Three circle theorem on almost Hermitian manifolds and applications

TL;DR

This paper extends the three circle theorem to almost Hermitian manifolds, leading to new results in holomorphic function estimates, Liouville theorems, and algebraic properties, generalizing previous K"ahler results.

Contribution

It introduces a three circle theorem for almost Hermitian manifolds and develops a maximum principle, broadening the scope of complex geometric analysis.

Findings

Sharp dimension estimates for holomorphic functions

Liouville theorems for sub-logarithmic growth functions

Fundamental theorem of algebra on almost Hermitian manifolds

Abstract

In this paper, we extend Gang Liu's three circle theorem for K\"ahler manifolds to almost Hermitian manifolds.

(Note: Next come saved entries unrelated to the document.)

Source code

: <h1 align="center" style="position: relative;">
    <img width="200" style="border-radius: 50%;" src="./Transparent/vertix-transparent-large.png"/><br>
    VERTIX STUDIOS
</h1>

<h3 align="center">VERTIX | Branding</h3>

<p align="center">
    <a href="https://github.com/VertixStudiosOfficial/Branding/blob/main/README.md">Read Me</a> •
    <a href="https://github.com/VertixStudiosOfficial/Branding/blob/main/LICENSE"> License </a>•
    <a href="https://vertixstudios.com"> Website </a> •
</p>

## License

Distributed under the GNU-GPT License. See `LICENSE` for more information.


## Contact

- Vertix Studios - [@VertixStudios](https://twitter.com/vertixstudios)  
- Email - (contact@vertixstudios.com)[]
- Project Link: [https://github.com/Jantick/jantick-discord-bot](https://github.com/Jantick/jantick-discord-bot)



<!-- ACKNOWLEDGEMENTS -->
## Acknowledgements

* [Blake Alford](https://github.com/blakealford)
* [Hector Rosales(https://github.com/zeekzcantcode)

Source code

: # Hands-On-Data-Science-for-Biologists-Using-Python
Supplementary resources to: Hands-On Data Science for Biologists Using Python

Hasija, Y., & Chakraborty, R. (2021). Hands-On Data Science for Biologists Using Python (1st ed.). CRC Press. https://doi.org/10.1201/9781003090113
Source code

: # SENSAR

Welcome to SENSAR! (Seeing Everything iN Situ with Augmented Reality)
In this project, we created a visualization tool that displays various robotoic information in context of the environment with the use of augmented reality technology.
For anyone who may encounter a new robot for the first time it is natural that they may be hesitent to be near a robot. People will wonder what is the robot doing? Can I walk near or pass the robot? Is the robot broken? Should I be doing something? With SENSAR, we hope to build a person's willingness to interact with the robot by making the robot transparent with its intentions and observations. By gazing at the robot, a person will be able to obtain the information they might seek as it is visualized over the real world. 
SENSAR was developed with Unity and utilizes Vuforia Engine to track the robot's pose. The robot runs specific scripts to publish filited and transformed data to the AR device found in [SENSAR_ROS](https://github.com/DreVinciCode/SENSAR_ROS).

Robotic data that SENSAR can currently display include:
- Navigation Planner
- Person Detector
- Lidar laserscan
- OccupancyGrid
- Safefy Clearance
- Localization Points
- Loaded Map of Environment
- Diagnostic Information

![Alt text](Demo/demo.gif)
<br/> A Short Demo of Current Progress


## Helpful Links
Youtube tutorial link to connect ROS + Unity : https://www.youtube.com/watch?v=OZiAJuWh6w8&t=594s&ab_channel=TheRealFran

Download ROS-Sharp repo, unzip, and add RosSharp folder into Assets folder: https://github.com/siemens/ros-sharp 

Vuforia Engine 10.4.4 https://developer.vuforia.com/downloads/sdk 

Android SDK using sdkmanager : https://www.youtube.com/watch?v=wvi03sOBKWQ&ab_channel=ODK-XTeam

As applications of the three circle theorem, we obtain sharp dimension estimates for spaces of holomorphic functions of polynomial growth and rigidity for the estimates, Liouville theorems for pluri-subharmonic functions of sub-logarithmic growth and Liouville theorems for holomorphic functions of Cheng-type, and fundamental theorem of algebra on almost Hermitian manifolds with slightly negative holomorphic sectional curvature. The results are generalization of Liu's results and some of them are new even for the K\"ahler case. We also discuss the converse of the three circle theorem on Hermitian manifolds which turns out to be rather different with the K\"ahler case. In order to obtain the three circle theorem on almost Hermitian manifolds, we also establish a general maximum principle in the spirit of Calabi's trick so that a general three circle theorem is a straight forward consequence of the general maximum principle. The general maximum principle and three circle theorem established may be of independent interests.